═══ TASK DATA

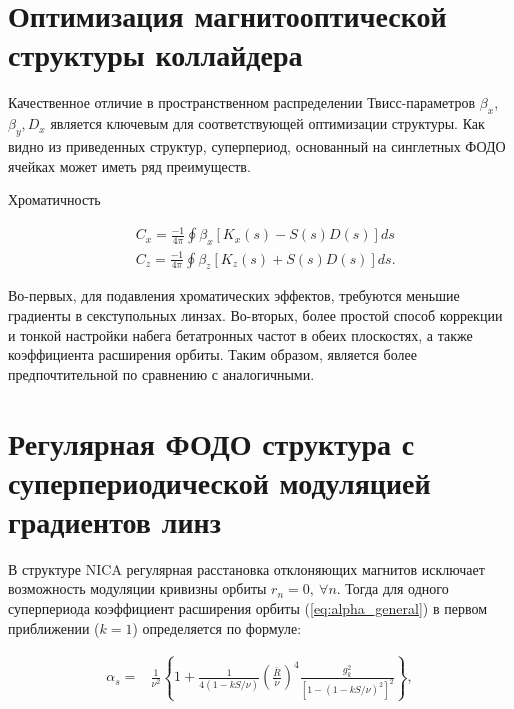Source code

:	\section{Оптимизация магнитооптической структуры коллайдера}\label{sec:transition_variation/methods/optimization}
\par Качественное отличие в пространственном распределении Твисс-параметров $\beta_{x}$, $\beta_{y}, D_{x}$ является ключевым для соответствующей оптимизации структуры.
Как видно из приведенных структур, суперпериод, основанный на синглетных ФОДО ячейках может иметь ряд преимуществ.

\par Хроматичность

\begin{equation}
\begin{aligned}
& C_x=\frac{-1}{4 \pi} \oint \beta_x\left[K_x(s)-S(s) D(s)\right] d s \\
& C_z=\frac{-1}{4 \pi} \oint \beta_z\left[K_z(s)+S(s) D(s)\right] d s .
\end{aligned}
\end{equation}

Во-первых, для подавления хроматических эффектов, требуются меньшие градиенты в секступольных линзах.
Во-вторых, более простой способ коррекции и тонкой настройки набега бетатронных частот в обеих плоскостях, а также коэффициента расширения орбиты.
Таким образом, является более предпочтительной по сравнению с аналогичными.


	\section{Регулярная ФОДО структура с суперпериодической модуляцией градиентов линз}\label{sec:transition_variation/methods/FODO}

\par В структуре NICA регулярная расстановка отклоняющих магнитов исключает возможность модуляции кривизны орбиты  $r_n=0, \ \forall n$. Тогда для одного суперпериода коэффициент расширения орбиты (\ref{eq:alpha_general}) в первом приближении ($k=1$) определяется по формуле:

\begin{equation}
\begin{aligned}
\alpha_s= & \frac{1}{\nu^2}\left\{1+\frac{1}{4(1-k S / \nu)}\left(\frac{\bar{R}}{\nu}\right)^4 \frac{g_k^2}{\left[1-(1-k S / \nu)^2\right]^2}\right\},
\end{aligned}
\label{eq:alpha_gradient}
\end{equation}


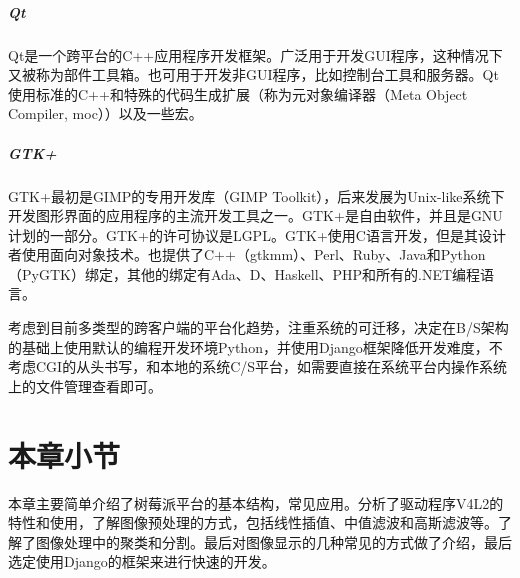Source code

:\subparagraph{Qt}
Qt是一个跨平台的C++应用程序开发框架。广泛用于开发GUI程序，这种情况下又被称为部件工具箱。也可用于开发非GUI程序，比如控制台工具和服务器。Qt使用标准的C++和特殊的代码生成扩展（称为元对象编译器（Meta Object Compiler, moc））以及一些宏。
\subparagraph{GTK+}
GTK+最初是GIMP的专用开发库（GIMP Toolkit），后来发展为Unix-like系统下开发图形界面的应用程序的主流开发工具之一。GTK+是自由软件，并且是GNU计划的一部分。GTK+的许可协议是LGPL。GTK+使用C语言开发，但是其设计者使用面向对象技术。也提供了C++（gtkmm）、Perl、Ruby、Java和Python（PyGTK）绑定，其他的绑定有Ada、D、Haskell、PHP和所有的.NET编程语言。


考虑到目前多类型的跨客户端的平台化趋势，注重系统的可迁移，决定在B/S架构的基础上使用默认的编程开发环境Python，并使用Django框架降低开发难度，不考虑CGI的从头书写，和本地的系统C/S平台，如需要直接在系统平台内操作系统上的文件管理查看即可\cite{rasptcpip}。

\section{本章小节}
本章主要简单介绍了树莓派平台的基本结构，常见应用。分析了驱动程序V4L2的特性和使用，了解图像预处理的方式，包括线性插值、中值滤波和高斯滤波等。了解了图像处理中的聚类和分割。最后对图像显示的几种常见的方式做了介绍，最后选定使用Django的框架来进行快速的开发。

══════

* _ASSIGNMENT_:
The data above should be repeated exactly, minus any pictures.

* _SOLUTION TO THIS PROBLEM_:
Source code

:	\section{Оптимизация магнитооптической структуры коллайдера}\label{sec:transition_variation/methods/optimization}
\par Качественное отличие в пространственном распределении Твисс-параметров $\beta_{x}$, $\beta_{y}, D_{x}$ является ключевым для соответствующей оптимизации структуры.
Как видно из приведенных структур, суперпериод, основанный на синглетных ФОДО ячейках может иметь ряд преимуществ.

\par Хроматичность

\begin{equation}
\begin{aligned}
& C_x=\frac{-1}{4 \pi} \oint \beta_x\left[K_x(s)-S(s) D(s)\right] d s \\
& C_z=\frac{-1}{4 \pi} \oint \beta_z\left[K_z(s)+S(s) D(s)\right] d s .
\end{aligned}
\end{equation}

Во-первых, для подавления хроматических эффектов, требуются меньшие градиенты в секступольных линзах.
Во-вторых, более простой способ коррекции и тонкой настройки набега бетатронных частот в обеих плоскостях, а также коэффициента расширения орбиты.
Таким образом, является более предпочтительной по сравнению с аналогичными.


	\section{Регулярная ФОДО структура с суперпериодической модуляцией градиентов линз}\label{sec:transition_variation/methods/FODO}

\par В структуре NICA регулярная расстановка отклоняющих магнитов исключает возможность модуляции кривизны орбиты  $r_n=0, \ \forall n$. Тогда для одного суперпериода коэффициент расширения орбиты (\ref{eq:alpha_general}) в первом приближении ($k=1$) определяется по формуле:

\begin{equation}
\begin{aligned}
\alpha_s= & \frac{1}{\nu^2}\left\{1+\frac{1}{4(1-k S / \nu)}\left(\frac{\bar{R}}{\nu}\right)^4 \frac{g_k^2}{\left[1-(1-k S / \nu)^2\right]^2}\right\},
\end{aligned}
\label{eq:alpha_gradient}
\end{equation}


Source code

:\subparagraph{Qt}
Qt是一个跨平台的C++应用程序开发框架。广泛用于开发GUI程序，这种情况下又被称为部件工具箱。也可用于开发非GUI程序，比如控制台工具和服务器。Qt使用标准的C++和特殊的代码生成扩展（称为元对象编译器（Meta Object Compiler, moc））以及一些宏。
\subparagraph{GTK+}
GTK+最初是GIMP的专用开发库（GIMP Toolkit），后来发展为Unix-like系统下开发图形界面的应用程序的主流开发工具之一。GTK+是自由软件，并且是GNU计划的一部分。GTK+的许可协议是LGPL。GTK+使用C语言开发，但是其设计者使用面向对象技术。也提供了C++（gtkmm）、Perl、Ruby、Java和Python（PyGTK）绑定，其他的绑定有Ada、D、Haskell、PHP和所有的.NET编程语言。


考虑到目前多类型的跨客户端的平台化趋势，注重系统的可迁移，决定在B/S架构的基础上使用默认的编程开发环境Python，并使用Django框架降低开发难度，不考虑CGI的从头书写，和本地的系统C/S平台，如需要直接在系统平台内操作系统上的文件管理查看即可\cite{rasptcpip}。

\section{本章小节}
本章主要简单介绍了树莓派平台的基本结构，常见应用。分析了驱动程序V4L2的特性和使用，了解图像预处理的方式，包括线性插值、中值滤波和高斯滤波等。了解了图像处理中的聚类和分割。最后对图像显示的几种常见的方式做了介绍，最后选定使用Django的框架来进行快速的开发。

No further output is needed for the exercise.